From the 16th century, Borley was associated with the Waldegraves, one of the leading Essex Catholic families. Sir Edward Waldegrave, a courtier to Queen Mary, purchased the manor of Borley in 1546 and it became his principal residence. He died in the Tower of London in 1561 aged forty-four having fallen out of favour with Queen Elizabeth; his widow, Lady Frances Neville, later erected a monument to him and herself in Borley Church.

From early times until local government reforms in 1894, Borley was one of the parishes in the Hinckford Hundred. It then became an area in Belchamp Rural District Council until that, in turn, was abolished in 1974 with the creation of Braintree District Council.

==Local government==
Due to its small population, decision-making at parish level is through a Parish Meeting open to all electors rather than an elected council.
Borley is in part of England having two tiers of "principal" local authorities. It is one of 12 parishes making up Stour Valley North Ward, which is represented by a district councillor on Braintree District Council. It is also within the area of Essex County Council, represented by one county councillor as part of the Hedingham County Electoral Division.

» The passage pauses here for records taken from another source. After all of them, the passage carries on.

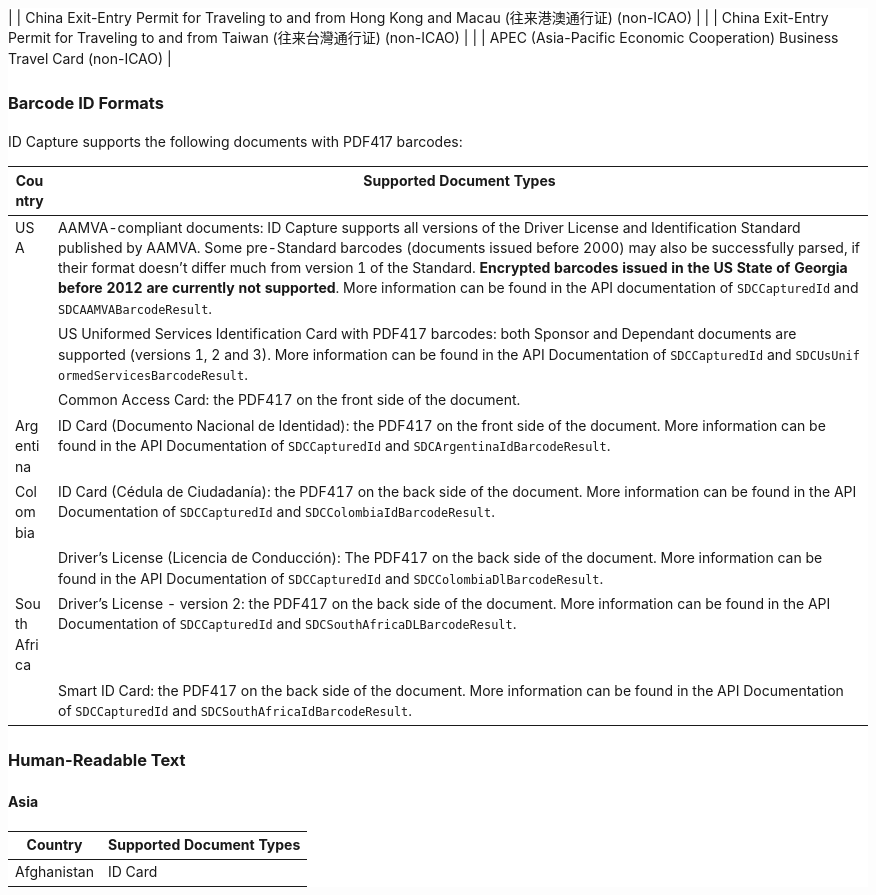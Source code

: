 |             | China Exit-Entry Permit for Traveling to and from Hong Kong and Macau (往来港澳通行证) (non-ICAO) |
|             | China Exit-Entry Permit for Traveling to and from Taiwan (往来台灣通行证) (non-ICAO)              |
|             | APEC (Asia-Pacific Economic Cooperation) Business Travel Card (non-ICAO)                          |

### Barcode ID Formats

ID Capture supports the following documents with PDF417 barcodes:

| Country      | Supported Document Types                                                                                                                                                                                                                                                                                                                                                                                                                                                                                  |
| ------------ | --------------------------------------------------------------------------------------------------------------------------------------------------------------------------------------------------------------------------------------------------------------------------------------------------------------------------------------------------------------------------------------------------------------------------------------------------------------------------------------------------------- |
| USA          | AAMVA-compliant documents: ID Capture supports all versions of the Driver License and Identification Standard published by AAMVA. Some pre-Standard barcodes (documents issued before 2000) may also be successfully parsed, if their format doesn’t differ much from version 1 of the Standard. **Encrypted barcodes issued in the US State of Georgia before 2012 are currently not supported**. More information can be found in the API documentation of `SDCCapturedId` and `SDCAAMVABarcodeResult`. |
|              | US Uniformed Services Identification Card with PDF417 barcodes: both Sponsor and Dependant documents are supported (versions 1, 2 and 3). More information can be found in the API Documentation of `SDCCapturedId` and `SDCUsUniformedServicesBarcodeResult`.                                                                                                                                                                                                                                            |
|              | Common Access Card: the PDF417 on the front side of the document.                                                                                                                                                                                                                                                                                                                                                                                                                                         |
| Argentina    | ID Card (Documento Nacional de Identidad): the PDF417 on the front side of the document. More information can be found in the API Documentation of `SDCCapturedId` and `SDCArgentinaIdBarcodeResult`.                                                                                                                                                                                                                                                                                                     |
| Colombia     | ID Card (Cédula de Ciudadanía): the PDF417 on the back side of the document. More information can be found in the API Documentation of `SDCCapturedId` and `SDCColombiaIdBarcodeResult`.                                                                                                                                                                                                                                                                                                                  |
|              | Driver’s License (Licencia de Conducción): The PDF417 on the back side of the document. More information can be found in the API Documentation of `SDCCapturedId` and `SDCColombiaDlBarcodeResult`.                                                                                                                                                                                                                                                                                                       |
| South Africa | Driver’s License - version 2: the PDF417 on the back side of the document. More information can be found in the API Documentation of `SDCCapturedId` and `SDCSouthAfricaDLBarcodeResult`.                                                                                                                                                                                                                                                                                                                 |
|              | Smart ID Card: the PDF417 on the back side of the document. More information can be found in the API Documentation of `SDCCapturedId` and `SDCSouthAfricaIdBarcodeResult`.                                                                                                                                                                                                                                                                                                                                |

### Human-Readable Text

#### Asia

| Country             | Supported Document Types                                                                         |
| ------------------- | ------------------------------------------------------------------------------------------------ |
| Afghanistan         | ID Card                                                                                          |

For elections to the UK Parliament, Borley is in the constituency of Braintree.

==Natural and built environment==
Borley consists of three clusters of buildings: one closest to the River Stour, including the village hall; one around the parish church; and a third at Borley Green. In 2012, there were 89 voting residents in a total of around 110, occupying 49 dwellings. Borley is notable for the high proportion of Listed Buildings. There are 15 Grade II listed houses, including Borley Hall (the fragment of a once much larger house), Borley Place (at one time the rectory) and Borley Lodge.

A purpose built school was opened in 1880. It closed in 1939. The building has been used as a village hall since 1956.

Borley Church, dedication unknown, is a Grade I Listed building of stone, originally in the Romanesque/Early English style of the late 12th and early 13th centuries. Pevsner notes that a "topiary walk to the porch is the most notable feature of the church".

There is no "defined village envelope" and therefore for planning purposes, Borley and Borely Green (an area of grassland owned by Braintree District Council) are considered to be "countryside". Borley is located within Natural England's South Suffolk and North Essex Clayland National Character Area, with "an ancient landscape of wooded arable countryside with a distinct sense of enclosure".

== Notable Borley residents==
- Edward Waldegrave (c. 1516 – 1561), courtier and administrator.
- James Spalding Gardiner (1820 – 1910), farmer, campaigner, politician.
- Miriam Hood (1922 – 1991), Venezuelan diplomat and historian.
- Ben Bousquet (1939 – 2006), Anti-apartheid campaigner and Labour party activist.

==Borley in popular culture==

During the 20th century, Borley became well known for the 'Borley Rectory Affair', involving the supposed haunting of a Victorian rectory (demolished in 1944). Beginning in 1929, psychical researcher Harry Price generated a story that captured the attention of the nation and convinced many of the proof of the permanence of the spirit after death. His supposed activities were reported widely by the press of that time, and Price published several popular books on the subject that brought him considerable fame. After Price's death, the story began to unravel under the scrutiny of experts from the Society for Psychical Research. The Society went through the records with great tenacity, suspecting that Price had exaggerated evidence to sensationalise events and to suggest supernatural causes for mundane phenomena. Any possible evidence of ghosts was irredeemably contaminated by Price's behaviour and the manipulation of the facts in his two books, The Most Haunted House in England and The End of Borley Rectory, produced during and immediately after the Second World War.